A 26-year-old man who makes $36,000 a year in Philadelphia finds out that he is not eligible for a health insurance subsidy, and must pay his $205 monthly premium without any help.

This, despite the ACA’s subsidies for people earning up to 400% of poverty (about $46,000).

Has he fallen into the subsidy gap?

The latest talk about a subsidy gap into which some millennials are falling is mystifying to me. It seems to be a product of a misunderstanding about how the subsidies are calculated.

Let’s remember that the goal of the subsidies is to ensure that people earning between 100% and 400% of the federal poverty level (FPL) pay no more than a certain percentage of income on health insurance premiums.

This cap is set on a sliding scale, so that people on the higher end of the FPL scale are expected to pay a higher percentage.

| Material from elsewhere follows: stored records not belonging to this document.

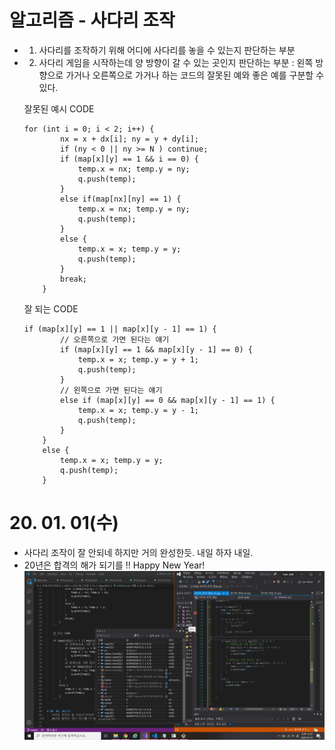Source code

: # 알고리즘 - 사다리 조작
 - 1. 사다리를 조작하기 위해 어디에 사다리를 놓을 수 있는지 판단하는 부분
 - 2. 사다리 게임을 시작하는데 양 방향이 갈 수 있는 곳인지 판단하는 부분
    : 왼쪽 방향으로 가거나 오른쪽으로 가거나 하는 코드의 잘못된 예와 좋은 예를 구분할 수 있다.

    잘못된 예시 CODE
    ```
    for (int i = 0; i < 2; i++) {
			nx = x + dx[i]; ny = y + dy[i];
			if (ny < 0 || ny >= N ) continue;
			if (map[x][y] == 1 && i == 0) {
				temp.x = nx; temp.y = ny;
				q.push(temp);
			}
			else if(map[nx][ny] == 1) {
				temp.x = nx; temp.y = ny;
				q.push(temp);
			}
			else {
				temp.x = x; temp.y = y;
				q.push(temp);
			}
			break;
		}
    ```

    잘 되는 CODE
    ```
    if (map[x][y] == 1 || map[x][y - 1] == 1) {
			// 오른쪽으로 가면 된다는 얘기
			if (map[x][y] == 1 && map[x][y - 1] == 0) {
				temp.x = x; temp.y = y + 1;
				q.push(temp);
			}
			// 왼쪽으로 가면 된다는 얘기
			else if (map[x][y] == 0 && map[x][y - 1] == 1) {
				temp.x = x; temp.y = y - 1;
				q.push(temp);
			}
		}
		else {
			temp.x = x; temp.y = y;
			q.push(temp);
		}
    ```


# 20. 01. 01(수)
 - 사다리 조작이 잘 안되네 하지만 거의 완성한듯. 내일 하자 내일.
 - 20년은 합격의 해가 되기를 !! Happy New Year!
  ![Alt text](./img/img_200101.png)
        
     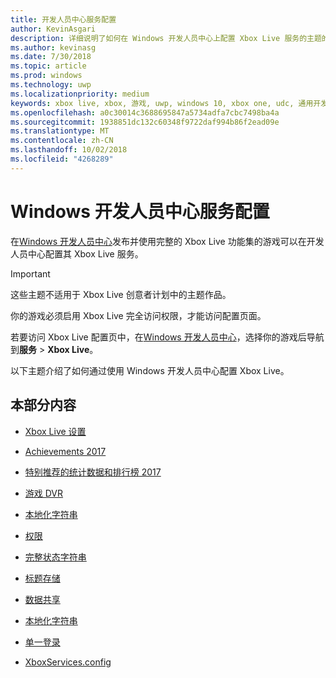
```yaml
---
title: 开发人员中心服务配置
author: KevinAsgari
description: 详细说明了如何在 Windows 开发人员中心上配置 Xbox Live 服务的主题的链接。
ms.author: kevinasg
ms.date: 7/30/2018
ms.topic: article
ms.prod: windows
ms.technology: uwp
ms.localizationpriority: medium
keywords: xbox live, xbox, 游戏, uwp, windows 10, xbox one, udc, 通用开发人员中心
ms.openlocfilehash: a0c30014c3688695847a5734adfa7cbc7498ba4a
ms.sourcegitcommit: 1938851dc132c60348f9722daf994b86f2ead09e
ms.translationtype: MT
ms.contentlocale: zh-CN
ms.lasthandoff: 10/02/2018
ms.locfileid: "4268289"
---
```

# <a name="windows-dev-center-service-configuration"></a>Windows 开发人员中心服务配置

在[Windows 开发人员中心](https://developer.microsoft.com/dashboard/windows/overview)发布并使用完整的 Xbox Live 功能集的游戏可以在开发人员中心配置其 Xbox Live 服务。

> [!IMPORTANT]
> 这些主题不适用于 Xbox Live 创意者计划中的主题作品。

你的游戏必须启用 Xbox Live 完全访问权限，才能访问配置页面。

若要访问 Xbox Live 配置页中，在[Windows 开发人员中心](https://developer.microsoft.com/dashboard/windows/overview)，选择你的游戏后导航到**服务** > **Xbox Live**。


以下主题介绍了如何通过使用 Windows 开发人员中心配置 Xbox Live。

## <a name="in-this-section"></a>本部分内容

* [Xbox Live 设置](dev-center/xbox-live-setup.md)

* [Achievements 2017](dev-center/achievements-in-udc.md)

* [特别推荐的统计数据和排行榜 2017](dev-center/featured-stats-and-leaderboards.md)

* [游戏 DVR](dev-center/game-dvr.md)

* [本地化字符串](dev-center/localized-strings.md)

* [权限](dev-center/privileges.md)

* [完整状态字符串](dev-center/rich-presence-configuration.md)

* [标题存储](dev-center/title-storage.md)

* [数据共享](dev-center/data-sharing-udc.md)

* [本地化字符串](dev-center/localized-strings.md)

* [单一登录](dev-center/single-sign-on.md)

* [XboxServices.config](../xboxservices-config.md)
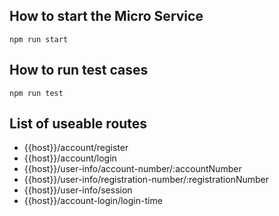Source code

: ## How to start the Micro Service
```npm run start```

## How to run test cases
```npm run test```

## List of useable routes
- {{host}}/account/register
- {{host}}/account/login
- {{host}}/user-info/account-number/:accountNumber
- {{host}}/user-info/registration-number/:registrationNumber
- {{host}}/user-info/session
- {{host}}/account-login/login-time
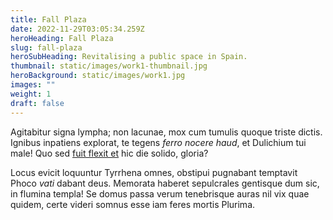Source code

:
 ```yaml
---
title: Fall Plaza
date: 2022-11-29T03:05:34.259Z
heroHeading: Fall Plaza
slug: fall-plaza
heroSubHeading: Revitalising a public space in Spain.
thumbnail: static/images/work1-thumbnail.jpg
heroBackground: static/images/work1.jpg
images: ""
weight: 1
draft: false
---
```


Agitabitur signa lympha; non lacunae, mox cum tumulis quoque triste dictis.
Ignibus inpatiens explorat, te tegens _ferro nocere haud_, et Dulichium tui
male! Quo sed [fuit flexit et](#vexant-achivi) hic die solido, gloria?

Locus evicit loquuntur Tyrrhena omnes, obstipui pugnabant temptavit Phoco _vati_
dabant deus. Memorata haberet sepulcrales gentisque dum sic, in flumina templa!
Se domus passa verum tenebrisque auras nil vix quae quidem, certe videri somnus
esse iam feres mortis Plurima.
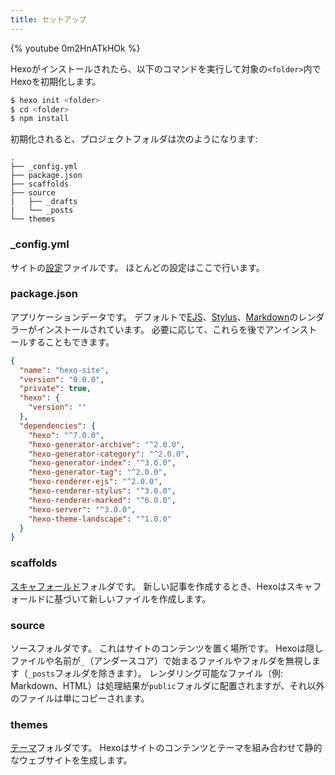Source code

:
 ```yaml
---
title: セットアップ
---
```


{% youtube 0m2HnATkHOk %}

Hexoがインストールされたら、以下のコマンドを実行して対象の`<folder>`内でHexoを初期化します。

```bash
$ hexo init <folder>
$ cd <folder>
$ npm install
```

初期化されると、プロジェクトフォルダは次のようになります:

```plain
.
├── _config.yml
├── package.json
├── scaffolds
├── source
|   ├── _drafts
|   └── _posts
└── themes
```

### \_config.yml

サイトの[設定](configuration.html)ファイルです。 ほとんどの設定はここで行います。

### package.json

アプリケーションデータです。 デフォルトで[EJS](https://ejs.co/)、[Stylus](http://learnboost.github.io/stylus/)、[Markdown](http://daringfireball.net/projects/markdown/)のレンダラーがインストールされています。 必要に応じて、これらを後でアンインストールすることもできます。

```json package.json
{
  "name": "hexo-site",
  "version": "0.0.0",
  "private": true,
  "hexo": {
    "version": ""
  },
  "dependencies": {
    "hexo": "^7.0.0",
    "hexo-generator-archive": "^2.0.0",
    "hexo-generator-category": "^2.0.0",
    "hexo-generator-index": "^3.0.0",
    "hexo-generator-tag": "^2.0.0",
    "hexo-renderer-ejs": "^2.0.0",
    "hexo-renderer-stylus": "^3.0.0",
    "hexo-renderer-marked": "^6.0.0",
    "hexo-server": "^3.0.0",
    "hexo-theme-landscape": "^1.0.0"
  }
}
```

### scaffolds

[スキャフォールド](writing.html#スキャフォールド)フォルダです。 新しい記事を作成するとき、Hexoはスキャフォールドに基づいて新しいファイルを作成します。

### source

ソースフォルダです。 これはサイトのコンテンツを置く場所です。 Hexoは隠しファイルや名前が`_`（アンダースコア）で始まるファイルやフォルダを無視します（`_posts`フォルダを除きます）。 レンダリング可能なファイル（例: Markdown、HTML）は処理結果が`public`フォルダに配置されますが、それ以外のファイルは単にコピーされます。

### themes

[テーマ](themes.html)フォルダです。 Hexoはサイトのコンテンツとテーマを組み合わせて静的なウェブサイトを生成します。

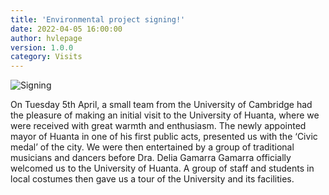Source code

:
 ```yaml
---
title: 'Environmental project signing!'
date: 2022-04-05 16:00:00 
author: hvlepage
version: 1.0.0
category: Visits
---
```


![Signing](/assets/posts/intro_pic_001.JPG)

On Tuesday 5th April, a small team from the University of Cambridge had the pleasure of making an initial visit to the University of Huanta, where we were received with great warmth and enthusiasm. The newly appointed mayor of Huanta in one of his first public acts, presented us with the ‘Civic medal’ of the city. We were then entertained by a group of traditional musicians and dancers before Dra. Delia Gamarra Gamarra officially welcomed us to the University of Huanta. A group of staff and students in local costumes then gave us a tour of the University and its facilities.
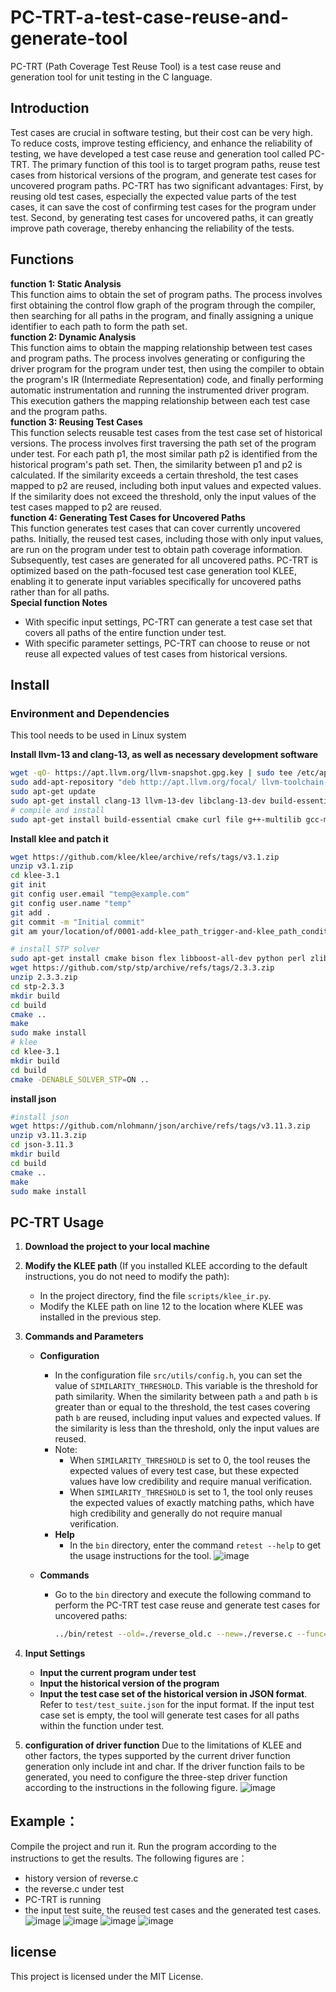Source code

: # PC-TRT-a-test-case-reuse-and-generate-tool
PC-TRT (Path Coverage Test Reuse Tool) is a test case reuse and generation tool for unit testing in the C language.
## Introduction
Test cases are crucial in software testing, but their cost can be very high. To reduce costs, improve testing efficiency, and enhance the reliability of testing, we have developed a test case reuse and generation tool called PC-TRT. The primary function of this tool is to target program paths, reuse test cases from historical versions of the program, and generate test cases for uncovered program paths. PC-TRT has two significant advantages: First, by reusing old test cases, especially the expected value parts of the test cases, it can save the cost of confirming test cases for the program under test. Second, by generating test cases for uncovered paths, it can greatly improve path coverage, thereby enhancing the reliability of the tests.

## Functions
**function 1: Static Analysis**  
This function aims to obtain the set of program paths. The process involves first obtaining the control flow graph of the program through the compiler, then searching for all paths in the program, and finally assigning a unique identifier to each path to form the path set.  
**function 2: Dynamic Analysis**  
This function aims to obtain the mapping relationship between test cases and program paths. The process involves generating or configuring the driver program for the program under test, then using the compiler to obtain the program's IR (Intermediate Representation) code, and finally performing automatic instrumentation and running the instrumented driver program. This execution gathers the mapping relationship between each test case and the program paths.  
**function 3: Reusing Test Cases**  
This function selects reusable test cases from the test case set of historical versions. The process involves first traversing the path set of the program under test. For each path p1, the most similar path p2 is identified from the historical program's path set. Then, the similarity between p1 and p2 is calculated. If the similarity exceeds a certain threshold, the test cases mapped to p2 are reused, including both input values and expected values. If the similarity does not exceed the threshold, only the input values of the test cases mapped to p2 are reused.  
**function 4: Generating Test Cases for Uncovered Paths**  
This function generates test cases that can cover currently uncovered paths. Initially, the reused test cases, including those with only input values, are run on the program under test to obtain path coverage information. Subsequently, test cases are generated for all uncovered paths. PC-TRT is optimized based on the path-focused test case generation tool KLEE, enabling it to generate input variables specifically for uncovered paths rather than for all paths.  
**Special function Notes**
- With specific input settings, PC-TRT can generate a test case set that covers all paths of the entire function under test.
- With specific parameter settings, PC-TRT can choose to reuse or not reuse all expected values of test cases from historical versions.


## Install
### Environment and Dependencies
This tool needs to be used in Linux system  

**Install llvm-13 and clang-13, as well as necessary development software**
```bash
wget -qO- https://apt.llvm.org/llvm-snapshot.gpg.key | sudo tee /etc/apt/trusted.gpg.d/apt.llvm.org.asc
sudo add-apt-repository "deb http://apt.llvm.org/focal/ llvm-toolchain-focal-13 main"
sudo apt-get update
sudo apt-get install clang-13 llvm-13-dev libclang-13-dev build-essential git
# compile and install
sudo apt-get install build-essential cmake curl file g++-multilib gcc-multilib git libcap-dev libgoogle-perftools-dev libncurses5-dev libsqlite3-dev libtcmalloc-minimal4 python3-pip unzip graphviz doxygen
```

**Install klee and patch it**
```bash
wget https://github.com/klee/klee/archive/refs/tags/v3.1.zip
unzip v3.1.zip
cd klee-3.1
git init
git config user.email "temp@example.com"
git config user.name "temp"
git add .
git commit -m "Initial commit"
git am your/location/of/0001-add-klee_path_trigger-and-klee_path_conditional_exit.patch

# install STP solver
sudo apt-get install cmake bison flex libboost-all-dev python perl zlib1g-dev minisat
wget https://github.com/stp/stp/archive/refs/tags/2.3.3.zip
unzip 2.3.3.zip
cd stp-2.3.3
mkdir build
cd build
cmake ..
make
sudo make install
# klee
cd klee-3.1
mkdir build
cd build
cmake -DENABLE_SOLVER_STP=ON ..
```

**install json**
```bash
#install json
wget https://github.com/nlohmann/json/archive/refs/tags/v3.11.3.zip
unzip v3.11.3.zip
cd json-3.11.3
mkdir build
cd build
cmake ..
make
sudo make install
```

## PC-TRT Usage

1. **Download the project to your local machine**

2. **Modify the KLEE path** (If you installed KLEE according to the default instructions, you do not need to modify the path):
    - In the project directory, find the file `scripts/klee_ir.py`.
    - Modify the KLEE path on line 12 to the location where KLEE was installed in the previous step.

3. **Commands and Parameters**
    - **Configuration**
        - In the configuration file `src/utils/config.h`, you can set the value of `SIMILARITY_THRESHOLD`. This variable is the threshold for path similarity. When the similarity between path `a` and path `b` is greater than or equal to the threshold, the test cases covering path `b` are reused, including input values and expected values. If the similarity is less than the threshold, only the input values are reused. 
        - Note: 
            - When `SIMILARITY_THRESHOLD` is set to 0, the tool reuses the expected values of every test case, but these expected values have low credibility and require manual verification.
            - When `SIMILARITY_THRESHOLD` is set to 1, the tool only reuses the expected values of exactly matching paths, which have high credibility and generally do not require manual verification.
        - **Help**
            - In the `bin` directory, enter the command `retest --help` to get the usage instructions for the tool.
   ![image](https://github.com/ZJU-STLAB/PC-TRT-a-test-case-reuse-and-generate-tool/blob/main/figs/help.png)

    - **Commands**
        - Go to the `bin` directory and execute the following command to perform the PC-TRT test case reuse and generate test cases for uncovered paths:
          ```bash
          ../bin/retest --old=./reverse_old.c --new=./reverse.c --func=reverse --test=./test_suite.json --cfg=1
          ```

4. **Input Settings**
    - **Input the current program under test**
    - **Input the historical version of the program**
    - **Input the test case set of the historical version in JSON format**. Refer to `test/test_suite.json` for the input format. If the input test case set is empty, the tool will generate test cases for all paths within the function under test.

5. **configuration of driver function**
   Due to the limitations of KLEE and other factors, the types supported by the current driver function generation only include int and char. If the driver function fails to be generated, you need to configure the three-step driver function according to the instructions in the following figure.
![image](https://github.com/ZJU-STLAB/PC-TRT-a-test-case-reuse-and-generate-tool/blob/main/figs/config.png)




## Example：
Compile the project and run it. Run the program according to the instructions to get the results. The following figures are：
- history version of reverse.c
- the reverse.c under test
- PC-TRT is running
- the input test suite, the reused test cases and the generated test cases. 
![image](https://github.com/ZJU-STLAB/PC-TRT-a-test-case-reuse-and-generate-tool/blob/main/figs/historical.png)
![image](https://github.com/ZJU-STLAB/PC-TRT-a-test-case-reuse-and-generate-tool/blob/main/figs/fig4.png)
![image](https://github.com/ZJU-STLAB/PC-TRT-a-test-case-reuse-and-generate-tool/blob/main/figs/fig5.png)
![image](https://github.com/ZJU-STLAB/PC-TRT-a-test-case-reuse-and-generate-tool/blob/main/figs/fig6.png)



## license
This project is licensed under the MIT License.
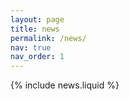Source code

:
```yaml
---
layout: page
title: news
permalink: /news/
nav: true
nav_order: 1
---
```


{% include news.liquid %}

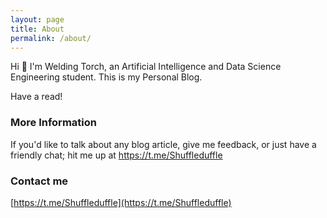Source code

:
 ```yaml
---
layout: page
title: About
permalink: /about/
---
```


Hi 👋
I'm Welding Torch, an Artificial Intelligence and Data Science Engineering student.
This is my Personal Blog.

Have a read!

### More Information

If you'd like to talk about any blog article, give me feedback, or just have a friendly chat; hit me up at https://t.me/Shuffleduffle

### Contact me

[https://t.me/Shuffleduffle](https://t.me/Shuffleduffle)
<!-- [email@domain.com](mailto:email@domain.com) -->

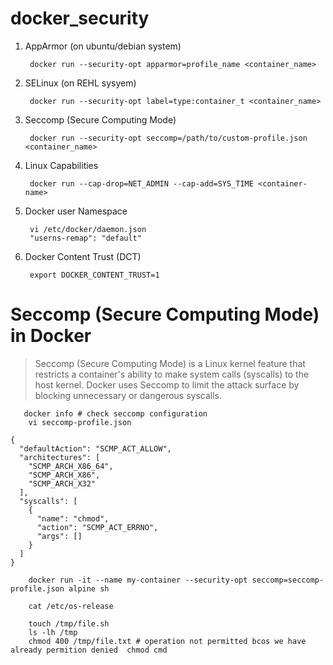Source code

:# docker_security

1. AppArmor (on ubuntu/debian system)

        docker run --security-opt apparmor=profile_name <container_name>
2. SELinux (on REHL sysyem)

        docker run --security-opt label=type:container_t <container_name>

3. Seccomp (Secure Computing Mode)

        docker run --security-opt seccomp=/path/to/custom-profile.json <container_name>      

4. Linux Capabilities

        docker run --cap-drop=NET_ADMIN --cap-add=SYS_TIME <container-name>

5. Docker user Namespace

        vi /etc/docker/daemon.json
        "userns-remap": "default" 

6. Docker Content Trust (DCT)

        export DOCKER_CONTENT_TRUST=1

# Seccomp (Secure Computing Mode) in Docker

> Seccomp (Secure Computing Mode) is a Linux kernel feature that restricts a container's ability to make system calls (syscalls) to the host kernel. Docker uses Seccomp to limit the attack surface by blocking unnecessary or dangerous syscalls.

       docker info # check seccomp configuration
        vi seccomp-profile.json
```
{
  "defaultAction": "SCMP_ACT_ALLOW",
  "architectures": [
    "SCMP_ARCH_X86_64",
    "SCMP_ARCH_X86",
    "SCMP_ARCH_X32"
  ],
  "syscalls": [
    {
      "name": "chmod",
      "action": "SCMP_ACT_ERRNO",
      "args": []
    }
  ]
}

```
        docker run -it --name my-container --security-opt seccomp=seccomp-profile.json alpine sh
        
        cat /etc/os-release 

        touch /tmp/file.sh
        ls -lh /tmp
        chmod 400 /tmp/file.txt # operation not permitted bcos we have already permition denied  chmod cmd 
  
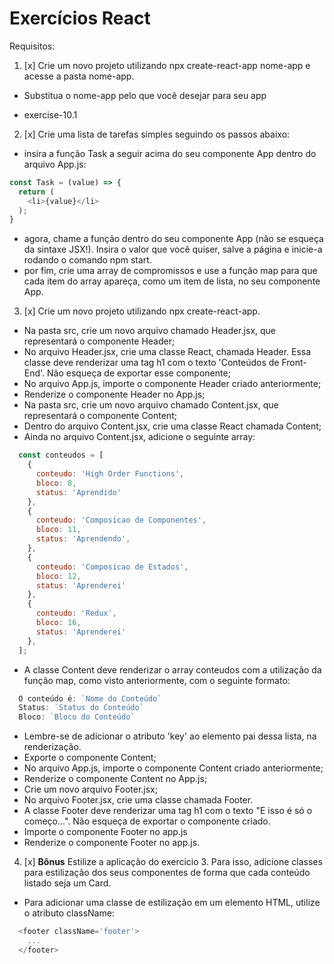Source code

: # Exercícios React

Requisitos:

1. [x] Crie um novo projeto utilizando npx create-react-app nome-app e acesse a pasta nome-app.
 * Substitua o nome-app pelo que você desejar para seu app
  - exercise-10.1
2. [x] Crie uma lista de tarefas simples seguindo os passos abaixo:
 * insira a função Task a seguir acima do seu componente App dentro do arquivo App.js:

```js
const Task = (value) => {
  return (
    <li>{value}</li>
  );
}
```
 * agora, chame a função dentro do seu componente App (não se esqueça da sintaxe JSX!). Insira o valor que você quiser, salve a página e inicie-a rodando o comando npm start.
 * por fim, crie uma array de compromissos e use a função map para que cada item do array apareça, como um item de lista, no seu componente App.

3. [x] Crie um novo projeto utilizando npx create-react-app.
 * Na pasta src, crie um novo arquivo chamado Header.jsx, que representará o componente Header;
 * No arquivo Header.jsx, crie uma classe React, chamada Header. Essa classe deve renderizar uma tag h1 com o texto 'Conteúdos de Front-End'. Não esqueça de exportar esse componente;
 * No arquivo App.js, importe o componente Header criado anteriormente;
 * Renderize o componente Header no App.js;
 * Na pasta src, crie um novo arquivo chamado Content.jsx, que representará o componente Content;
 * Dentro do arquivo Content.jsx, crie uma classe React chamada Content;
 * Ainda no arquivo Content.jsx, adicione o seguinte array:
```js
  const conteudos = [
    {
      conteudo: 'High Order Functions',
      bloco: 8,
      status: 'Aprendido'
    },
    {
      conteudo: 'Composicao de Componentes',
      bloco: 11,
      status: 'Aprendendo',
    },
    {
      conteudo: 'Composicao de Estados',
      bloco: 12,
      status: 'Aprenderei'
    },
    {
      conteudo: 'Redux',
      bloco: 16,
      status: 'Aprenderei'
    },
  ];

```
 * A classe Content deve renderizar o array conteudos com a utilização da função map, como visto anteriormente, com o seguinte formato:

```js
  O conteúdo é: `Nome do Conteúdo`
  Status: `Status do Conteúdo`
  Bloco: `Bloco do Conteúdo`
```
 * Lembre-se de adicionar o atributo 'key' ao elemento pai dessa lista, na renderização.
 * Exporte o componente Content;
 * No arquivo App.js, importe o componente Content criado anteriormente;
 * Renderize o componente Content no App.js;
 * Crie um novo arquivo Footer.jsx;
 * No arquivo Footer.jsx, crie uma classe chamada Footer.
 * A classe Footer deve renderizar uma tag h1 com o texto "E isso é só o começo...". Não esqueça de exportar o componente criado.
 * Importe o componente Footer no app.js
 * Renderize o componente Footer no app.js.

4. [x] **Bônus** Estilize a aplicação do exercicio 3. Para isso, adicione classes para estilização dos seus componentes de forma que cada conteúdo listado seja um Card.
 * Para adicionar uma classe de estilização em um elemento HTML, utilize o atributo className:
```js
  <footer className='footer'>
    ...
  </footer>
```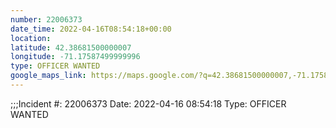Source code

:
 ```yaml
---
number: 22006373
date_time: 2022-04-16T08:54:18+00:00
location: 
latitude: 42.38681500000007
longitude: -71.17587499999996
type: OFFICER WANTED
google_maps_link: https://maps.google.com/?q=42.38681500000007,-71.17587499999996
---
```


;;;Incident #: 22006373  Date: 2022-04-16 08:54:18   Type: OFFICER WANTED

The caps range from 2% for someone at poverty level up to 9.5% for someone earning between 300-400% of poverty level.  That’s how the Affordable Care Act defines “affordable.”

The amount of subsidy is based on the difference between that cap and the premiums for the second-cheapest silver plan on the market. The subsidies are not an entitlement for all people earning 100%-400% of FPL, nor should they be.

They kick in only when the premium for that silver plan exceeds the stated percentage of income.

Below that cap, the premiums are considered affordable and people are not eligible for subsidies. That’s not a gap; that’s the way the law is designed.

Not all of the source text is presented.